Neither did the British select their island home; destiny and history were again the determining factors. But it would be a travesty of the truth to a.s.sert that Germany has not envied her that position, together with the advantages arising from it. Yet in the same degree as the inhabitants of these islands have used the ”talents” entrusted to them through their favourable position, Germany's jealousy seems to have become more bitterly angry. By right of birth and national necessity Germany demands the domination of the Rhine, but she fails to recognize that right of birth and the demands of national existence compel Britain to claim the domination of the seas.
The remainder of Professor Marcks' essay is devoted to proving that ”the freedom of our world requires that it shall not be so in future.”
Whatever motives actuated Germany in precipitating the war, this much is now evident--it is her supreme desire and the aim of her highest endeavour to destroy Britain's favoured situation and every advantage accruing to her from it.

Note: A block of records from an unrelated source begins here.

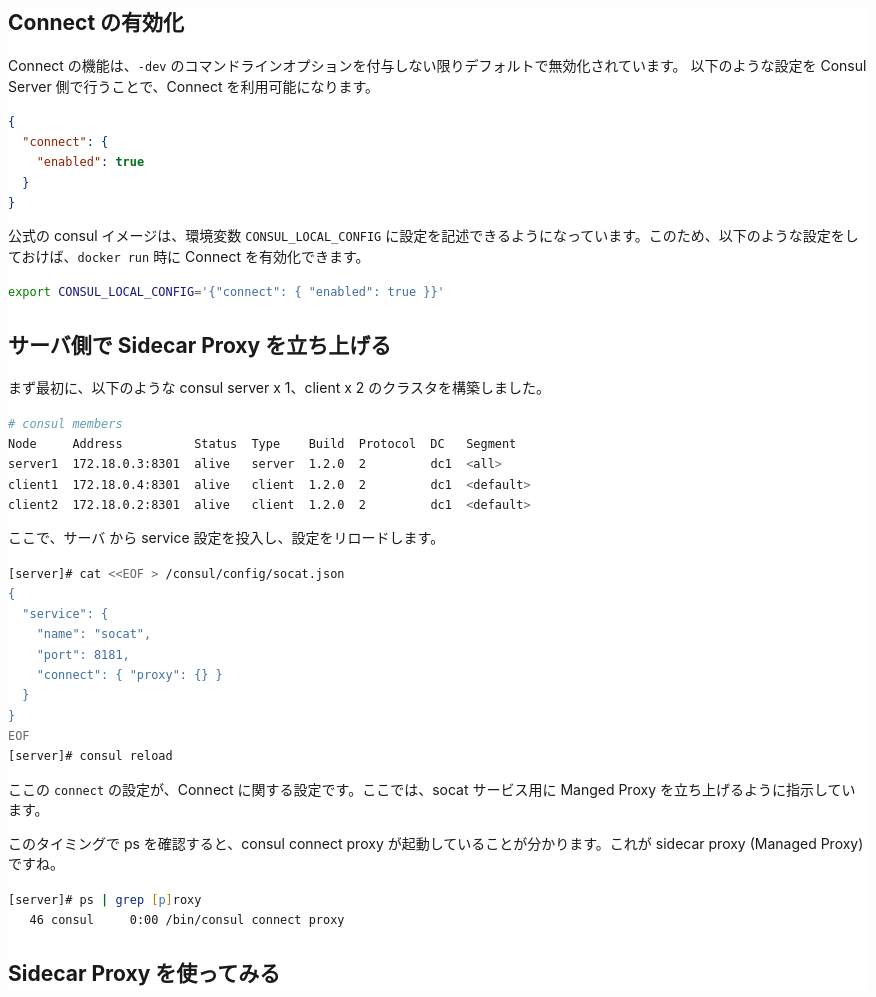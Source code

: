 ## Connect の有効化

Connect の機能は、`-dev` のコマンドラインオプションを付与しない限りデフォルトで無効化されています。
以下のような設定を Consul Server 側で行うことで、Connect を利用可能になります。

```json
{
  "connect": { 
    "enabled": true 
  }
}
```

公式の consul イメージは、環境変数 `CONSUL_LOCAL_CONFIG` に設定を記述できるようになっています。このため、以下のような設定をしておけば、`docker run` 時に Connect を有効化できます。

```zsh
export CONSUL_LOCAL_CONFIG='{"connect": { "enabled": true }}'
```

## サーバ側で Sidecar Proxy を立ち上げる

まず最初に、以下のような consul server x 1、client x 2 のクラスタを構築しました。

```zsh
# consul members
Node     Address          Status  Type    Build  Protocol  DC   Segment
server1  172.18.0.3:8301  alive   server  1.2.0  2         dc1  <all>
client1  172.18.0.4:8301  alive   client  1.2.0  2         dc1  <default>
client2  172.18.0.2:8301  alive   client  1.2.0  2         dc1  <default>
```

ここで、サーバ から service 設定を投入し、設定をリロードします。

```zsh
[server]# cat <<EOF > /consul/config/socat.json
{
  "service": {
    "name": "socat",
    "port": 8181,
    "connect": { "proxy": {} }
  }
}
EOF
[server]# consul reload
```

ここの `connect` の設定が、Connect に関する設定です。ここでは、socat サービス用に Manged Proxy を立ち上げるように指示しています。

このタイミングで ps を確認すると、consul connect proxy が起動していることが分かります。これが sidecar proxy (Managed Proxy)ですね。

```zsh
[server]# ps | grep [p]roxy
   46 consul     0:00 /bin/consul connect proxy
```

## Sidecar Proxy を使ってみる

To-day the issue is clear and simple for Germany--the annihilation of British power and influence in the world. Literally hundreds of German war books echo that cry, and, above all else, it is the hope of attaining this aim which has aroused the bitterest war fury in the entire German nation--man, woman and child. Reduced to first principles, this difference of geographical position and the varying advantages arising therefrom are the prime causes--if not _the_ cause--of the present world-struggle.